Mumbai: Tata Power has put on hold all new imported-coal based projects, its chief financial officer said, warning that it would be a challenge for the company to meet its target of a five-fold increase in generating capacity by 2017.
The country’s power generators have been slow to add much needed capacity due to fuel shortages, delayed regulatory clearances and debt-crippled distribution utilities buying less power.
Tata Power had put on hold its 2,400 megawatt project in the western state of Maharashtra until it gets more clarity on the regulatory environment in India and coal exporting nations, CFO S. Ramakrishnan told Reuters.
The company will press ahead with its only imported coal-fired project, a 4,000 MW plant in Gujarat state, hoping the government eventually allows it to raise tariffs to reflect higher import costs.
Coal accounts for two thirds of power production in India, which is struggling to produce enough power to meet the demands of a fast-growing economy and increasingly affluent population of 1.2 billion people.
A change in Indonesia’s mineral export rules has pushed up the cost of coal for Indian buyers, who source 70 percent of their coal imports from the southeast Asian nation, making about 9,000 MW of imported coal-based projects in the country economically unviable, including Tata’s Gujarat plant.
The projects were originally bid for at a fixed tariff and now Tata Power, Reliance Power and other power producers are lobbying the government to raise the prices at which they sell power to state-run distribution utilities.
“As of now we have put all our imported coal plans on hold,” Ramakrishnan said.
The expansion will be “subject to the (Indian) government coming out with an appropriate policy on how the issue of imported coal price will be handled and how the export restrictions that are being brought in by the export countries ultimately settle,” he said.
Tata Power commissioned the first 800 MW unit at its Gujarat plant early this year and is incurring losses since it cannot pass on higher fuel costs.
The company imports about 5 million tonnes of coal per year, which is expected to rise to 14 million tonnes next year, largely to fuel its Gujarat plant.
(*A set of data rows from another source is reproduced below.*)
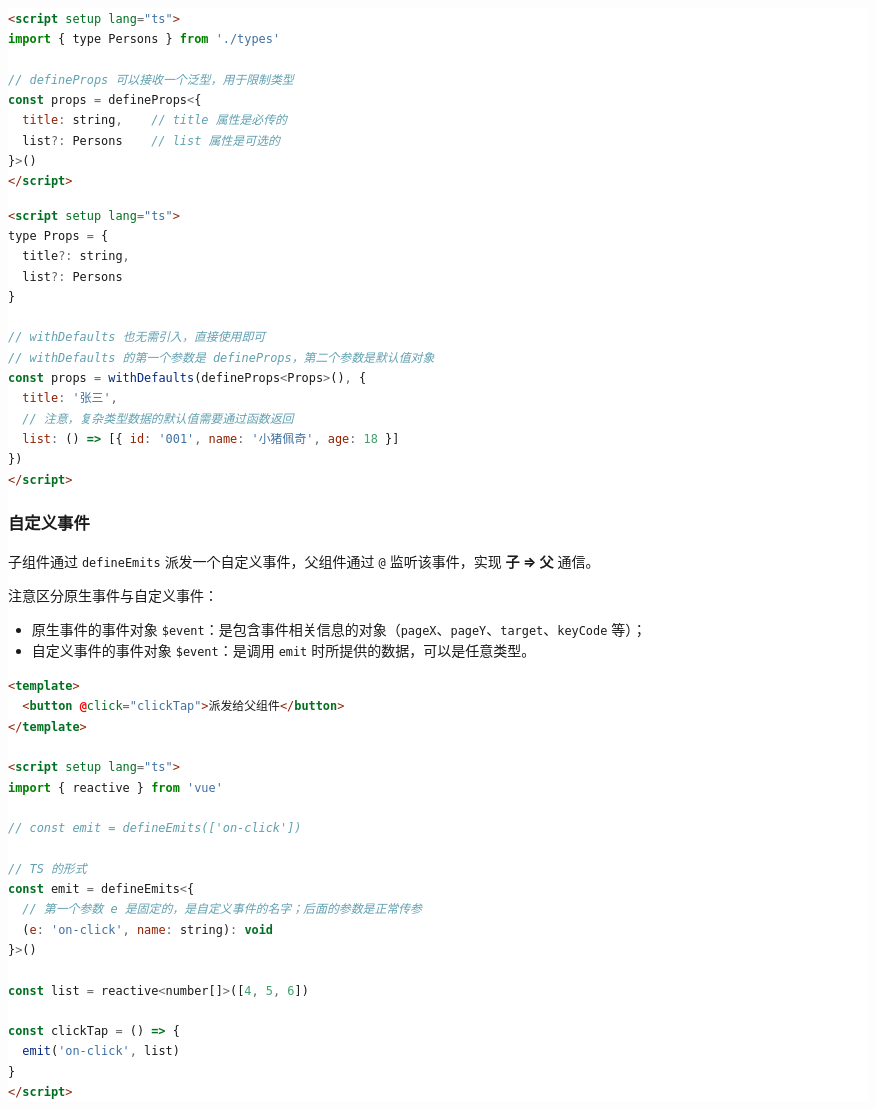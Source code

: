 
```html title="如果用的是 TS，defineProps 的使用方式"
<script setup lang="ts">
import { type Persons } from './types'
   
// defineProps 可以接收一个泛型，用于限制类型
const props = defineProps<{
  title: string,    // title 属性是必传的
  list?: Persons    // list 属性是可选的
}>()
</script>
```

```html title="TS 设置默认值的方式"
<script setup lang="ts">
type Props = {
  title?: string,
  list?: Persons
}

// withDefaults 也无需引入，直接使用即可
// withDefaults 的第一个参数是 defineProps，第二个参数是默认值对象
const props = withDefaults(defineProps<Props>(), {
  title: '张三',
  // 注意，复杂类型数据的默认值需要通过函数返回
  list: () => [{ id: '001', name: '小猪佩奇', age: 18 }]
})
</script>
```

### 自定义事件

子组件通过 `defineEmits` 派发一个自定义事件，父组件通过 `@` 监听该事件，实现 **子 => 父** 通信。

注意区分原生事件与自定义事件：
- 原生事件的事件对象 `$event`：是包含事件相关信息的对象（`pageX`、`pageY`、`target`、`keyCode` 等）；
- 自定义事件的事件对象 `$event`：是调用 `emit` 时所提供的数据，可以是任意类型。

```html title="子组件"
<template>
  <button @click="clickTap">派发给父组件</button>
</template>

<script setup lang="ts">
import { reactive } from 'vue'

// const emit = defineEmits(['on-click'])

// TS 的形式
const emit = defineEmits<{
  // 第一个参数 e 是固定的，是自定义事件的名字；后面的参数是正常传参
  (e: 'on-click', name: string): void
}>()

const list = reactive<number[]>([4, 5, 6])

const clickTap = () => {
  emit('on-click', list)
}
</script>
```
It will, however, miss its target to import 25 million tonnes by the 2014/15 financial year, Ramakrishnan said.
He said it would be difficult for Tata Power to raise its capacity to the targeted 25,000 MW by 2017.
“It looks like a challenge because of both the global economic outlook, Indian economic outlook and India power sector issues,” he said.
The company now operates around 5,000 MW of capacity.
Last week, India’s largest power producer NTPC said it would miss its 2017 capacity target, blaming the government for chronic fuel shortages.